Em Moçambique, esse fenómeno ocorre num contexto em que também se regista um aumento do consumo de drogas em áreas urbanas, inclusive entre adolescentes. Embora, no passado, o país tenha figurado entre os membros da CPLP com menor taxa de consumo de álcool, os especialistas alertam que o cenário actual caminha na direção oposta.
Dados do Serviço de Gastroenterologia do HCM indicam que 20% das doenças hepáticas tratadas na instituição estão associadas ao consumo de álcool. “Se um jovem começa a beber aos 15 anos, por volta dos 25 já pode desenvolver cirrose”, adverte Mondlane.

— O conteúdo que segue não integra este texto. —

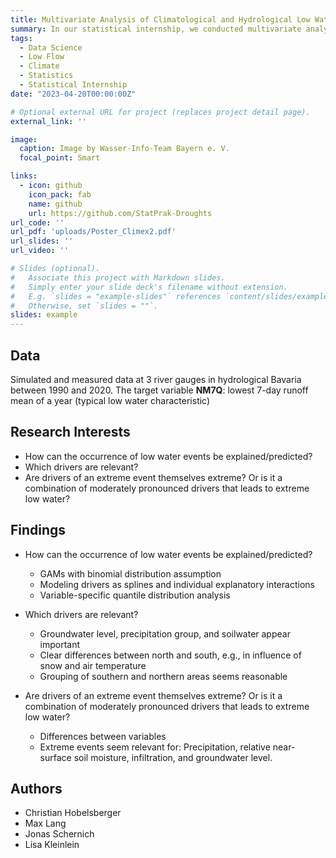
 ```yaml
---
title: Multivariate Analysis of Climatological and Hydrological Low Water Drivers in Bavaria (Statistical Internship)
summary: In our statistical internship, we conducted multivariate analysis on climatological and hydrological low water drivers in Bavaria using simulated and measured data from three river gauges between 1990 and 2020, focusing on predicting low water events through Generalized Additive Models (GAMs) with driver-specific splines and variable-specific quantile distribution analysis, highlighting the importance of groundwater level, precipitation group, and soil water as drivers, observing distinct north-south differences, and exploring the relationships between extreme events and relevant variables.
tags:
  - Data Science
  - Low Flow
  - Climate
  - Statistics
  - Statistical Internship
date: "2023-04-20T00:00:00Z"

# Optional external URL for project (replaces project detail page).
external_link: ''

image:
  caption: Image by Wasser-Info-Team Bayern e. V.
  focal_point: Smart

links:
  - icon: github
    icon_pack: fab
    name: github
    url: https://github.com/StatPrak-Droughts
url_code: ''
url_pdf: 'uploads/Poster_Climex2.pdf'
url_slides: ''
url_video: ''

# Slides (optional).
#   Associate this project with Markdown slides.
#   Simply enter your slide deck's filename without extension.
#   E.g. `slides = "example-slides"` references `content/slides/example-slides.md`.
#   Otherwise, set `slides = ""`.
slides: example
---
```

## Data

Simulated and measured data at 3 river gauges in hydrological
Bavaria between 1990 and 2020.
The target variable **NM7Q**: lowest 7-day runoff mean of a year (typical
low water characteristic)

## Research Interests

* How can the occurrence of low water events be explained/predicted?
* Which drivers are relevant? 
* Are drivers of an extreme event themselves extreme? Or is it a combination of moderately pronounced drivers that leads to extreme low water?


## Findings 
* How can the occurrence of low water events be explained/predicted?
  - GAMs with binomial distribution assumption
  - Modeling drivers as splines and individual explanatory interactions
  - Variable-specific quantile distribution analysis
  
* Which drivers are relevant? 
  - Groundwater level, precipitation group, and soilwater appear important
  - Clear differences between north and south, e.g., in influence of snow and air temperature
  - Grouping of southern and northern areas seems reasonable

* Are drivers of an extreme event themselves extreme? Or is it a combination of moderately pronounced drivers that leads to extreme low water?
  - Differences between variables
  - Extreme events seem relevant for: Precipitation, relative near-surface soil moisture, infiltration, and groundwater level.

## Authors

- Christian Hobelsberger
- Max Lang
- Jonas Schernich
- Lisa Kleinlein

Um estudo do Instituto Nacional de Saúde (INS), baseado em dados do Inquérito sobre a Violência contra a Criança (InVIC 2019), revela que 29,7% dos jovens entre 13 e 24 anos consomem álcool e 22,5% fazem uso de drogas. O levantamento indica ainda que o consumo é mais elevado entre os jovens de 18 a 24 anos e que homens solteiros são os mais propensos ao uso de substâncias.
Apesar dos riscos, Mondlane lembra que a hepatite alcoólica pode ser tratada, especialmente nas fases iniciais: “A base do tratamento é a abstinência total. Se iniciado a tempo, o fígado pode recuperar. Mas, quando o paciente já apresenta sinais como barriga inchada ou olhos amarelados, provavelmente está em estágio de cirrose — e, nesse ponto, há pouco a fazer”.